La CTM pour sa part qui a le plus grand mal à utiliser les fonds européens mis à sa disposition pour stimuler le développement économique et social de la Martinique ne renâcle pas par contre à dilapider généreusement l’argent du contribuable au profit de promoteurs de la fête tous azimuts. “la fiesta” voilà le credo qui réunit l’ensemble de la population «de sept à soixante- dix sept ans », et même au delà; aucune autre cause n’est capable de la mobiliser : ni la vie chère, ni l’état de délabrement de l’hôpital publique, pas même la violence et son cortège de crimes liés à l’extension du trafic de drogue; le monde peut bien s’écrouler autour d’eux, et le dérèglement climatique s’emballer et ravager nos côtes, ils n’en n’ont rien à faire : panem et circenses (du pain et des jeux) disaient déja les anciens romains.
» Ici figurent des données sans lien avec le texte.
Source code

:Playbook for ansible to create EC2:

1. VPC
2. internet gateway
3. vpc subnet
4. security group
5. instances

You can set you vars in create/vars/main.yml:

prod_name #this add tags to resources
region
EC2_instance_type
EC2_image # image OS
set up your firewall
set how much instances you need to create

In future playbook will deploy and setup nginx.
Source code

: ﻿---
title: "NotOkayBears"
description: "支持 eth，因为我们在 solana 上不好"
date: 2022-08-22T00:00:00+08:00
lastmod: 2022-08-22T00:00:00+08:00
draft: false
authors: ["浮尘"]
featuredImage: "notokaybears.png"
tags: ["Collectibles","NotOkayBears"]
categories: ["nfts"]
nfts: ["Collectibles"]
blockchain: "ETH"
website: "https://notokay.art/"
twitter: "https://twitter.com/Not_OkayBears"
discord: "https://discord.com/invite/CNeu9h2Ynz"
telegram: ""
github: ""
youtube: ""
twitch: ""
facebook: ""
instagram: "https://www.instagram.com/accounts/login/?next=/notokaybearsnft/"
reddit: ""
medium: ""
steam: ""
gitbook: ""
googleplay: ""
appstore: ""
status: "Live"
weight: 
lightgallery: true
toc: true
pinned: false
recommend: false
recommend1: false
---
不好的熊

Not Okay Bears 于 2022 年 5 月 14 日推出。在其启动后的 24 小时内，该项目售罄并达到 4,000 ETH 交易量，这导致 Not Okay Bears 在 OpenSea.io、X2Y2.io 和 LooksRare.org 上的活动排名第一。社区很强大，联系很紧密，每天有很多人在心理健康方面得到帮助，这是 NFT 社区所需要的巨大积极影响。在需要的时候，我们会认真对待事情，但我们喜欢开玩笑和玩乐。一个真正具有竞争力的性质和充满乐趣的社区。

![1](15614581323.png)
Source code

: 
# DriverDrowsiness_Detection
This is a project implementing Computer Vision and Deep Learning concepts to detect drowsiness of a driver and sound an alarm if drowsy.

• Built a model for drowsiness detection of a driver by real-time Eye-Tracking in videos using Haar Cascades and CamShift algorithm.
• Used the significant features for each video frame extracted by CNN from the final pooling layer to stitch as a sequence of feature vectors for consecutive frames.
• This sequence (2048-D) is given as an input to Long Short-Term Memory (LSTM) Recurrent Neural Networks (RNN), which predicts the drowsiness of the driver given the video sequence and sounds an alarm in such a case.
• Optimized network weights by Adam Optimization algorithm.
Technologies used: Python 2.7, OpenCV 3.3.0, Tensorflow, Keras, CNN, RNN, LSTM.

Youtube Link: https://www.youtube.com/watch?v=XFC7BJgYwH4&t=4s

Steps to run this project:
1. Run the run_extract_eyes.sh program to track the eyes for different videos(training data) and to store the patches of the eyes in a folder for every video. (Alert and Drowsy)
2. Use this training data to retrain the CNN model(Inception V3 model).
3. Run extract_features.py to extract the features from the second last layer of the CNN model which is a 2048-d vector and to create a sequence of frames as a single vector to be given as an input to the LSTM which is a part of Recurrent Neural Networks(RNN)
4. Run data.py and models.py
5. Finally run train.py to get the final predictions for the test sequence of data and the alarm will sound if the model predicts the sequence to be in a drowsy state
S’étourdir dans la fête, ”carnavaler” du 1er janvier au 31 décembre voilà l’ambition ultime des habitants de “l’île aux fleurs”; pour le reste, Paris y pourvoira, au besoin en le stimulant par une bonne grève sans papa ni maman, assortie le cas échéant d’un Droit de retrait aux petits oignons, des plus productifs. Il ne faut pas s’y tromper.une telle déliquescence, morale avant que d’être matérielle, n’est pas le fait du hasard; elle est le résultat de décennies de déstructuration de la population par la propagande des soi-disant indépendantistes et autres nationalistes (fonctionnaires à majoration de traitement de 40% et congés bonifiés!) dont certains recherchent leur inspiration chez les talibans d’Azerbaïdjan, persécuteurs des femmes; cette propagande, relayée par une intelligentsia embourbée dans son idéologie identitaire passéiste et par les médias à leurs ordres, s’est évertuée à lui inculquer un sentiment d’incapacité congénital à penser et agir, résultant du déterminisme historique de son statut de victime impuissante de l’esclavage et de la colonisation; Le Parti Progressiste Martiniquais qui règne en maître depuis plus de soixante ans sur les destinées de l’île s’est distingué dans cette entreprise de “zombification”de la population. Il devra rendre compte tôt ou tard de son résultat : l’ effondrement de la réputation, du dynamisme et de l’attractivité de notre chère Martinique, symbole de sa régression.